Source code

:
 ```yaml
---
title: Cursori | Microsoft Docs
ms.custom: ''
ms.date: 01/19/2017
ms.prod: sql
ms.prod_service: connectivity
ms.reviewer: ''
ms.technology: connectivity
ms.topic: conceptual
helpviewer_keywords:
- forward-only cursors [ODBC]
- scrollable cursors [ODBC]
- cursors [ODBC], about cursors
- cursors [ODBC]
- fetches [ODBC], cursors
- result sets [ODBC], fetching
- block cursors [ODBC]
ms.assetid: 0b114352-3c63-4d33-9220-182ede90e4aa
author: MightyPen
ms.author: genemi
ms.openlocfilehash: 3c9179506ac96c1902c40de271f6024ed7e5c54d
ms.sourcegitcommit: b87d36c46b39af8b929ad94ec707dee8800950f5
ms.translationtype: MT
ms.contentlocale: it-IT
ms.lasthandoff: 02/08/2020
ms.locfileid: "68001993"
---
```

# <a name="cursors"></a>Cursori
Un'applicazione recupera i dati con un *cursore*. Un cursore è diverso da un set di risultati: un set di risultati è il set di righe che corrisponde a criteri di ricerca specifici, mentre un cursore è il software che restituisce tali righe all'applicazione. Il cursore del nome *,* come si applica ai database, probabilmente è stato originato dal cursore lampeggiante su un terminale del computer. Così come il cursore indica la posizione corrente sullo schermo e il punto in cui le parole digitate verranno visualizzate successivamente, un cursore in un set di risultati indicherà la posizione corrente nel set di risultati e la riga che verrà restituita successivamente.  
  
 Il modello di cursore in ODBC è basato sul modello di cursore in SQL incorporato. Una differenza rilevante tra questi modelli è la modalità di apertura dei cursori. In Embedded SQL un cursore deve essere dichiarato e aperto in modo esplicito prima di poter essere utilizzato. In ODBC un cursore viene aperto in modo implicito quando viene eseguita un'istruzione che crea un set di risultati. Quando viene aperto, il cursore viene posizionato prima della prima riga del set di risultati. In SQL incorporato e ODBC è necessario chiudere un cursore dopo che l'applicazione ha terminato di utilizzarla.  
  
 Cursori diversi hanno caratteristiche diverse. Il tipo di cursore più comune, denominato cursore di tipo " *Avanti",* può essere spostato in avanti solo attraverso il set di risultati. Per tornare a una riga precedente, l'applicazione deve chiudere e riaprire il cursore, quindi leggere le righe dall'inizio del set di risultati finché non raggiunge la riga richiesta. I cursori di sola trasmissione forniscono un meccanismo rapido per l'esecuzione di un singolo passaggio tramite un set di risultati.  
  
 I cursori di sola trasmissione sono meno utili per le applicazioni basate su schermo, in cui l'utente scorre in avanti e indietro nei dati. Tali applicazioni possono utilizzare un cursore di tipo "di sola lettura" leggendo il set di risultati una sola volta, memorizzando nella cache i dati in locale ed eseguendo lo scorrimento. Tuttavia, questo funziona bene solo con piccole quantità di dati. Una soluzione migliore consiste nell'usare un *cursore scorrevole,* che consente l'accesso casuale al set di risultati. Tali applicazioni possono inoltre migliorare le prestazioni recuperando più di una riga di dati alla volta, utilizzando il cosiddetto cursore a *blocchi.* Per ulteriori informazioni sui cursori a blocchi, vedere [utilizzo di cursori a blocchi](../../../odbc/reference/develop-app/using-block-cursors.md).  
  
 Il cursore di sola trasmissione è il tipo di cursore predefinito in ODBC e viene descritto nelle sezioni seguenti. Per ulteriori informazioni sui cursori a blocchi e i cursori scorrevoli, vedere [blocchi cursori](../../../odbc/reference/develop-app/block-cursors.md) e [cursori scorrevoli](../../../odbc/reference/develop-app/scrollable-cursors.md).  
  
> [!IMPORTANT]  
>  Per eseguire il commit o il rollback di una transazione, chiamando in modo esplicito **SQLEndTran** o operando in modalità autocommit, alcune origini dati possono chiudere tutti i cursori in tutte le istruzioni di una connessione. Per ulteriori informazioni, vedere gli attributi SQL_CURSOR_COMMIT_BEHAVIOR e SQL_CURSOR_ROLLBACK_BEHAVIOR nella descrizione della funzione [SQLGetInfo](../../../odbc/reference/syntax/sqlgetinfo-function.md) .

#####

#### [ACTIVITY]
The records above are to be duplicated exactly, every one of them.

#### [RESPONSE FOR THIS EXERCISE]
Source code

:
 ```yaml
---
title: Cursori | Microsoft Docs
ms.custom: ''
ms.date: 01/19/2017
ms.prod: sql
ms.prod_service: connectivity
ms.reviewer: ''
ms.technology: connectivity
ms.topic: conceptual
helpviewer_keywords:
- forward-only cursors [ODBC]
- scrollable cursors [ODBC]
- cursors [ODBC], about cursors
- cursors [ODBC]
- fetches [ODBC], cursors
- result sets [ODBC], fetching
- block cursors [ODBC]
ms.assetid: 0b114352-3c63-4d33-9220-182ede90e4aa
author: MightyPen
ms.author: genemi
ms.openlocfilehash: 3c9179506ac96c1902c40de271f6024ed7e5c54d
ms.sourcegitcommit: b87d36c46b39af8b929ad94ec707dee8800950f5
ms.translationtype: MT
ms.contentlocale: it-IT
ms.lasthandoff: 02/08/2020
ms.locfileid: "68001993"
---
```

# <a name="cursors"></a>Cursori
Un'applicazione recupera i dati con un *cursore*. Un cursore è diverso da un set di risultati: un set di risultati è il set di righe che corrisponde a criteri di ricerca specifici, mentre un cursore è il software che restituisce tali righe all'applicazione. Il cursore del nome *,* come si applica ai database, probabilmente è stato originato dal cursore lampeggiante su un terminale del computer. Così come il cursore indica la posizione corrente sullo schermo e il punto in cui le parole digitate verranno visualizzate successivamente, un cursore in un set di risultati indicherà la posizione corrente nel set di risultati e la riga che verrà restituita successivamente.  
  
 Il modello di cursore in ODBC è basato sul modello di cursore in SQL incorporato. Una differenza rilevante tra questi modelli è la modalità di apertura dei cursori. In Embedded SQL un cursore deve essere dichiarato e aperto in modo esplicito prima di poter essere utilizzato. In ODBC un cursore viene aperto in modo implicito quando viene eseguita un'istruzione che crea un set di risultati. Quando viene aperto, il cursore viene posizionato prima della prima riga del set di risultati. In SQL incorporato e ODBC è necessario chiudere un cursore dopo che l'applicazione ha terminato di utilizzarla.  
  
 Cursori diversi hanno caratteristiche diverse. Il tipo di cursore più comune, denominato cursore di tipo " *Avanti",* può essere spostato in avanti solo attraverso il set di risultati. Per tornare a una riga precedente, l'applicazione deve chiudere e riaprire il cursore, quindi leggere le righe dall'inizio del set di risultati finché non raggiunge la riga richiesta. I cursori di sola trasmissione forniscono un meccanismo rapido per l'esecuzione di un singolo passaggio tramite un set di risultati.  
  
 I cursori di sola trasmissione sono meno utili per le applicazioni basate su schermo, in cui l'utente scorre in avanti e indietro nei dati. Tali applicazioni possono utilizzare un cursore di tipo "di sola lettura" leggendo il set di risultati una sola volta, memorizzando nella cache i dati in locale ed eseguendo lo scorrimento. Tuttavia, questo funziona bene solo con piccole quantità di dati. Una soluzione migliore consiste nell'usare un *cursore scorrevole,* che consente l'accesso casuale al set di risultati. Tali applicazioni possono inoltre migliorare le prestazioni recuperando più di una riga di dati alla volta, utilizzando il cosiddetto cursore a *blocchi.* Per ulteriori informazioni sui cursori a blocchi, vedere [utilizzo di cursori a blocchi](../../../odbc/reference/develop-app/using-block-cursors.md).  
  
 Il cursore di sola trasmissione è il tipo di cursore predefinito in ODBC e viene descritto nelle sezioni seguenti. Per ulteriori informazioni sui cursori a blocchi e i cursori scorrevoli, vedere [blocchi cursori](../../../odbc/reference/develop-app/block-cursors.md) e [cursori scorrevoli](../../../odbc/reference/develop-app/scrollable-cursors.md).  
  
> [!IMPORTANT]  
>  Per eseguire il commit o il rollback di una transazione, chiamando in modo esplicito **SQLEndTran** o operando in modalità autocommit, alcune origini dati possono chiudere tutti i cursori in tutte le istruzioni di una connessione. Per ulteriori informazioni, vedere gli attributi SQL_CURSOR_COMMIT_BEHAVIOR e SQL_CURSOR_ROLLBACK_BEHAVIOR nella descrizione della funzione [SQLGetInfo](../../../odbc/reference/syntax/sqlgetinfo-function.md) .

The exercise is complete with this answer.